START Available data

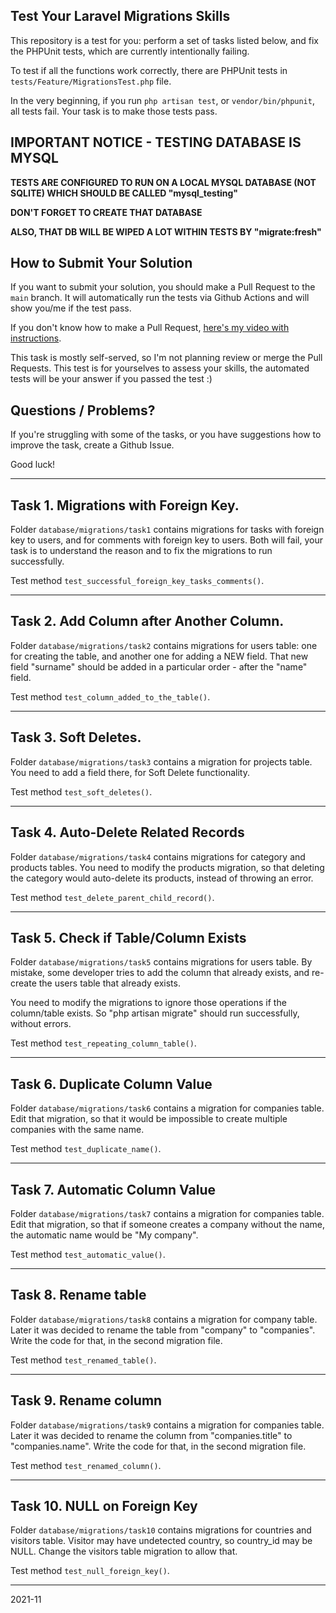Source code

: ## Test Your Laravel Migrations Skills

This repository is a test for you: perform a set of tasks listed below, and fix the PHPUnit tests, which are currently intentionally failing.

To test if all the functions work correctly, there are PHPUnit tests in `tests/Feature/MigrationsTest.php` file.

In the very beginning, if you run `php artisan test`, or `vendor/bin/phpunit`, all tests fail.
Your task is to make those tests pass.


## IMPORTANT NOTICE - TESTING DATABASE IS MYSQL

**TESTS ARE CONFIGURED TO RUN ON A LOCAL MYSQL DATABASE (NOT SQLITE) WHICH SHOULD BE CALLED "mysql_testing"**

**DON'T FORGET TO CREATE THAT DATABASE**

**ALSO, THAT DB WILL BE WIPED A LOT WITHIN TESTS BY "migrate:fresh"**


## How to Submit Your Solution

If you want to submit your solution, you should make a Pull Request to the `main` branch.
It will automatically run the tests via Github Actions and will show you/me if the test pass.

If you don't know how to make a Pull Request, [here's my video with instructions](https://www.youtube.com/watch?v=vEcT6JIFji0).

This task is mostly self-served, so I'm not planning review or merge the Pull Requests. This test is for yourselves to assess your skills, the automated tests will be your answer if you passed the test :)


## Questions / Problems?

If you're struggling with some of the tasks, or you have suggestions how to improve the task, create a Github Issue.

Good luck!

---

## Task 1. Migrations with Foreign Key.

Folder `database/migrations/task1` contains migrations for tasks with foreign key to users, and for comments with foreign key to users. 
Both will fail, your task is to understand the reason and to fix the migrations to run successfully.

Test method `test_successful_foreign_key_tasks_comments()`.

---

## Task 2. Add Column after Another Column.

Folder `database/migrations/task2` contains migrations for users table: one for creating the table, and another one for adding a NEW field.
That new field "surname" should be added in a particular order - after the "name" field.

Test method `test_column_added_to_the_table()`.

---

## Task 3. Soft Deletes.

Folder `database/migrations/task3` contains a migration for projects table. You need to add a field there, for Soft Delete functionality.

Test method `test_soft_deletes()`.

---

## Task 4. Auto-Delete Related Records

Folder `database/migrations/task4` contains migrations for category and products tables. You need to modify the products migration, so that deleting the category would auto-delete its products, instead of throwing an error.

Test method `test_delete_parent_child_record()`.

---

## Task 5. Check if Table/Column Exists

Folder `database/migrations/task5` contains migrations for users table. By mistake, some developer tries to add the column that already exists, and re-create the users table that already exists.

You need to modify the migrations to ignore those operations if the column/table exists. So "php artisan migrate" should run successfully, without errors.

Test method `test_repeating_column_table()`.

---

## Task 6. Duplicate Column Value

Folder `database/migrations/task6` contains a migration for companies table. Edit that migration, so that it would be impossible to create multiple companies with the same name.

Test method `test_duplicate_name()`.

---

## Task 7. Automatic Column Value

Folder `database/migrations/task7` contains a migration for companies table. Edit that migration, so that if someone creates a company without the name, the automatic name would be "My company".

Test method `test_automatic_value()`.

---

## Task 8. Rename table

Folder `database/migrations/task8` contains a migration for company table. Later it was decided to rename the table from "company" to "companies". Write the code for that, in the second migration file.

Test method `test_renamed_table()`.

---

## Task 9. Rename column

Folder `database/migrations/task9` contains a migration for companies table. Later it was decided to rename the column from "companies.title" to "companies.name". Write the code for that, in the second migration file.

Test method `test_renamed_column()`.

---

## Task 10. NULL on Foreign Key

Folder `database/migrations/task10` contains migrations for countries and visitors table. Visitor may have undetected country, so country_id may be NULL. Change the visitors table migration to allow that.

Test method `test_null_foreign_key()`.

---

2021-11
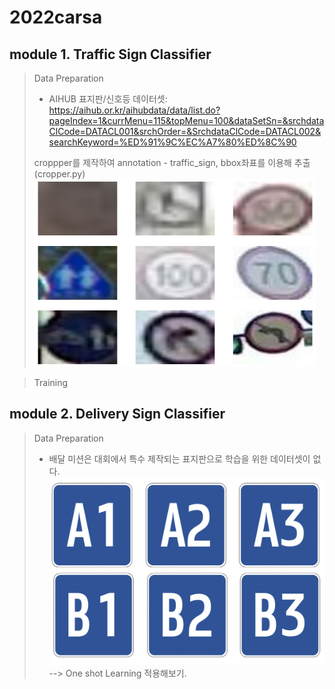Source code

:# 2022carsa
## module 1. Traffic Sign Classifier
> Data Preparation
> * AIHUB 표지판/신호등 데이터셋: <https://aihub.or.kr/aihubdata/data/list.do?pageIndex=1&currMenu=115&topMenu=100&dataSetSn=&srchdataClCode=DATACL001&srchOrder=&SrchdataClCode=DATACL002&searchKeyword=%ED%91%9C%EC%A7%80%ED%8C%90>
> 
> croppper를 제작하여 annotation - traffic_sign, bbox좌표를 이용해 추출 (cropper.py)
> <img src="/image/output_2_0.png" width="450px" height="300px" title="data"></img><br/>


> Training

> 


## module 2. Delivery Sign Classifier

> Data Preparation
> * 배달 미션은 대회에서 특수 제작되는 표지판으로 학습을 위한 데이터셋이 없다. 
> <img src="/image/DeliverySign.png" width="450px" height="300px" title="data"></img><br/>
> --> One shot Learning 적용해보기.
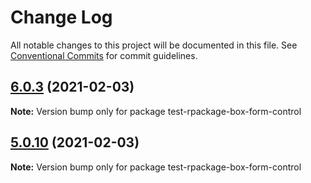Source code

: # Change Log

All notable changes to this project will be documented in this file.
See [Conventional Commits](https://conventionalcommits.org) for commit guidelines.

## [6.0.3](https://github.com/reme3d2y/test-rpackage-box/compare/test-rpackage-box-form-control@5.0.9...test-rpackage-box-form-control@6.0.3) (2021-02-03)

**Note:** Version bump only for package test-rpackage-box-form-control





## [5.0.10](https://github.com/reme3d2y/test-rpackage-box/compare/test-rpackage-box-form-control@5.0.9...test-rpackage-box-form-control@5.0.10) (2021-02-03)

**Note:** Version bump only for package test-rpackage-box-form-control
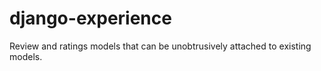 # django-experience
Review and ratings models that can be unobtrusively attached to existing models. 
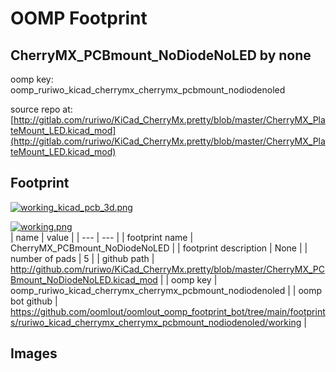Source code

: # OOMP Footprint  
## CherryMX_PCBmount_NoDiodeNoLED  by none  
  
oomp key: oomp_ruriwo_kicad_cherrymx_cherrymx_pcbmount_nodiodenoled  
  
source repo at: [http://gitlab.com/ruriwo/KiCad_CherryMx.pretty/blob/master/CherryMX_PlateMount_LED.kicad_mod](http://gitlab.com/ruriwo/KiCad_CherryMx.pretty/blob/master/CherryMX_PlateMount_LED.kicad_mod)  
## Footprint  
  
[![working_kicad_pcb_3d.png](working_kicad_pcb_3d_600.png)](working_kicad_pcb_3d.png)  
  
[![working.png](working_600.png)](working.png)  
| name | value | 
| --- | --- | 
| footprint name | CherryMX_PCBmount_NoDiodeNoLED | 
| footprint description | None | 
| number of pads | 5 | 
| github path | http://github.com/ruriwo/KiCad_CherryMx.pretty/blob/master/CherryMX_PCBmount_NoDiodeNoLED.kicad_mod | 
| oomp key | oomp_ruriwo_kicad_cherrymx_cherrymx_pcbmount_nodiodenoled | 
| oomp bot github | https://github.com/oomlout/oomlout_oomp_footprint_bot/tree/main/footprints/ruriwo_kicad_cherrymx_cherrymx_pcbmount_nodiodenoled/working | 
## Images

END Available data

The output must match the records word for word, except that no pictures appear.

Source code

: ## Test Your Laravel Migrations Skills

This repository is a test for you: perform a set of tasks listed below, and fix the PHPUnit tests, which are currently intentionally failing.

To test if all the functions work correctly, there are PHPUnit tests in `tests/Feature/MigrationsTest.php` file.

In the very beginning, if you run `php artisan test`, or `vendor/bin/phpunit`, all tests fail.
Your task is to make those tests pass.


## IMPORTANT NOTICE - TESTING DATABASE IS MYSQL

**TESTS ARE CONFIGURED TO RUN ON A LOCAL MYSQL DATABASE (NOT SQLITE) WHICH SHOULD BE CALLED "mysql_testing"**

**DON'T FORGET TO CREATE THAT DATABASE**

**ALSO, THAT DB WILL BE WIPED A LOT WITHIN TESTS BY "migrate:fresh"**


## How to Submit Your Solution

If you want to submit your solution, you should make a Pull Request to the `main` branch.
It will automatically run the tests via Github Actions and will show you/me if the test pass.

If you don't know how to make a Pull Request, [here's my video with instructions](https://www.youtube.com/watch?v=vEcT6JIFji0).

This task is mostly self-served, so I'm not planning review or merge the Pull Requests. This test is for yourselves to assess your skills, the automated tests will be your answer if you passed the test :)


## Questions / Problems?

If you're struggling with some of the tasks, or you have suggestions how to improve the task, create a Github Issue.

Good luck!

---

## Task 1. Migrations with Foreign Key.

Folder `database/migrations/task1` contains migrations for tasks with foreign key to users, and for comments with foreign key to users. 
Both will fail, your task is to understand the reason and to fix the migrations to run successfully.

Test method `test_successful_foreign_key_tasks_comments()`.

---

## Task 2. Add Column after Another Column.

Folder `database/migrations/task2` contains migrations for users table: one for creating the table, and another one for adding a NEW field.
That new field "surname" should be added in a particular order - after the "name" field.

Test method `test_column_added_to_the_table()`.

---

## Task 3. Soft Deletes.

Folder `database/migrations/task3` contains a migration for projects table. You need to add a field there, for Soft Delete functionality.

Test method `test_soft_deletes()`.

---

## Task 4. Auto-Delete Related Records

Folder `database/migrations/task4` contains migrations for category and products tables. You need to modify the products migration, so that deleting the category would auto-delete its products, instead of throwing an error.

Test method `test_delete_parent_child_record()`.

---

## Task 5. Check if Table/Column Exists

Folder `database/migrations/task5` contains migrations for users table. By mistake, some developer tries to add the column that already exists, and re-create the users table that already exists.

You need to modify the migrations to ignore those operations if the column/table exists. So "php artisan migrate" should run successfully, without errors.

Test method `test_repeating_column_table()`.

---

## Task 6. Duplicate Column Value

Folder `database/migrations/task6` contains a migration for companies table. Edit that migration, so that it would be impossible to create multiple companies with the same name.

Test method `test_duplicate_name()`.

---

## Task 7. Automatic Column Value

Folder `database/migrations/task7` contains a migration for companies table. Edit that migration, so that if someone creates a company without the name, the automatic name would be "My company".

Test method `test_automatic_value()`.

---

## Task 8. Rename table

Folder `database/migrations/task8` contains a migration for company table. Later it was decided to rename the table from "company" to "companies". Write the code for that, in the second migration file.

Test method `test_renamed_table()`.

---

## Task 9. Rename column

Folder `database/migrations/task9` contains a migration for companies table. Later it was decided to rename the column from "companies.title" to "companies.name". Write the code for that, in the second migration file.

Test method `test_renamed_column()`.

---

## Task 10. NULL on Foreign Key

Folder `database/migrations/task10` contains migrations for countries and visitors table. Visitor may have undetected country, so country_id may be NULL. Change the visitors table migration to allow that.

Test method `test_null_foreign_key()`.

---

2021-11
Source code

:# 2022carsa
## module 1. Traffic Sign Classifier
> Data Preparation
> * AIHUB 표지판/신호등 데이터셋: <https://aihub.or.kr/aihubdata/data/list.do?pageIndex=1&currMenu=115&topMenu=100&dataSetSn=&srchdataClCode=DATACL001&srchOrder=&SrchdataClCode=DATACL002&searchKeyword=%ED%91%9C%EC%A7%80%ED%8C%90>
> 
> croppper를 제작하여 annotation - traffic_sign, bbox좌표를 이용해 추출 (cropper.py)
> <img src="/image/output_2_0.png" width="450px" height="300px" title="data"></img><br/>


> Training

> 


## module 2. Delivery Sign Classifier

> Data Preparation
> * 배달 미션은 대회에서 특수 제작되는 표지판으로 학습을 위한 데이터셋이 없다. 
> <img src="/image/DeliverySign.png" width="450px" height="300px" title="data"></img><br/>
> --> One shot Learning 적용해보기.
Source code

: # Change Log

All notable changes to this project will be documented in this file.
See [Conventional Commits](https://conventionalcommits.org) for commit guidelines.

## [6.0.3](https://github.com/reme3d2y/test-rpackage-box/compare/test-rpackage-box-form-control@5.0.9...test-rpackage-box-form-control@6.0.3) (2021-02-03)

**Note:** Version bump only for package test-rpackage-box-form-control





## [5.0.10](https://github.com/reme3d2y/test-rpackage-box/compare/test-rpackage-box-form-control@5.0.9...test-rpackage-box-form-control@5.0.10) (2021-02-03)

**Note:** Version bump only for package test-rpackage-box-form-control
 # django-experience
Review and ratings models that can be unobtrusively attached to existing models. 
Source code

: # OOMP Footprint  
## CherryMX_PCBmount_NoDiodeNoLED  by none  
  
oomp key: oomp_ruriwo_kicad_cherrymx_cherrymx_pcbmount_nodiodenoled  
  
source repo at: [http://gitlab.com/ruriwo/KiCad_CherryMx.pretty/blob/master/CherryMX_PlateMount_LED.kicad_mod](http://gitlab.com/ruriwo/KiCad_CherryMx.pretty/blob/master/CherryMX_PlateMount_LED.kicad_mod)  
## Footprint  
  
[![working_kicad_pcb_3d.png](working_kicad_pcb_3d_600.png)](working_kicad_pcb_3d.png)  
  
[![working.png](working_600.png)](working.png)  
| name | value | 
| --- | --- | 
| footprint name | CherryMX_PCBmount_NoDiodeNoLED | 
| footprint description | None | 
| number of pads | 5 | 
| github path | http://github.com/ruriwo/KiCad_CherryMx.pretty/blob/master/CherryMX_PCBmount_NoDiodeNoLED.kicad_mod | 
| oomp key | oomp_ruriwo_kicad_cherrymx_cherrymx_pcbmount_nodiodenoled | 
| oomp bot github | https://github.com/oomlout/oomlout_oomp_footprint_bot/tree/main/footprints/ruriwo_kicad_cherrymx_cherrymx_pcbmount_nodiodenoled/working | 
## Images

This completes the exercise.